(Source texts of formatted documents)
□ □ □

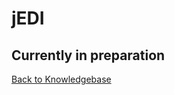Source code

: # jEDI

<PageHeader />

## Currently in preparation

[Back to Knowledgebase](./../README.md)

  
<PageFooter />
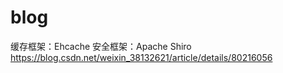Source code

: # blog
缓存框架：Ehcache
安全框架：Apache Shiro
https://blog.csdn.net/weixin_38132621/article/details/80216056
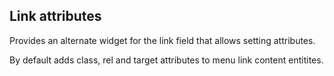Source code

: ## Link attributes

Provides an alternate widget for the link field that allows setting attributes.

By default adds class, rel and target attributes to menu link content entitites.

□ □ □

### REQUIREMENT
Please retype the data exactly, but do not carry over any picture.

### RESPONSE
Source code

: # jEDI

<PageHeader />

## Currently in preparation

[Back to Knowledgebase](./../README.md)

  
<PageFooter />
Source code

: # blog
缓存框架：Ehcache
安全框架：Apache Shiro
https://blog.csdn.net/weixin_38132621/article/details/80216056
Source code

: ## Link attributes

Provides an alternate widget for the link field that allows setting attributes.

By default adds class, rel and target attributes to menu link content entitites.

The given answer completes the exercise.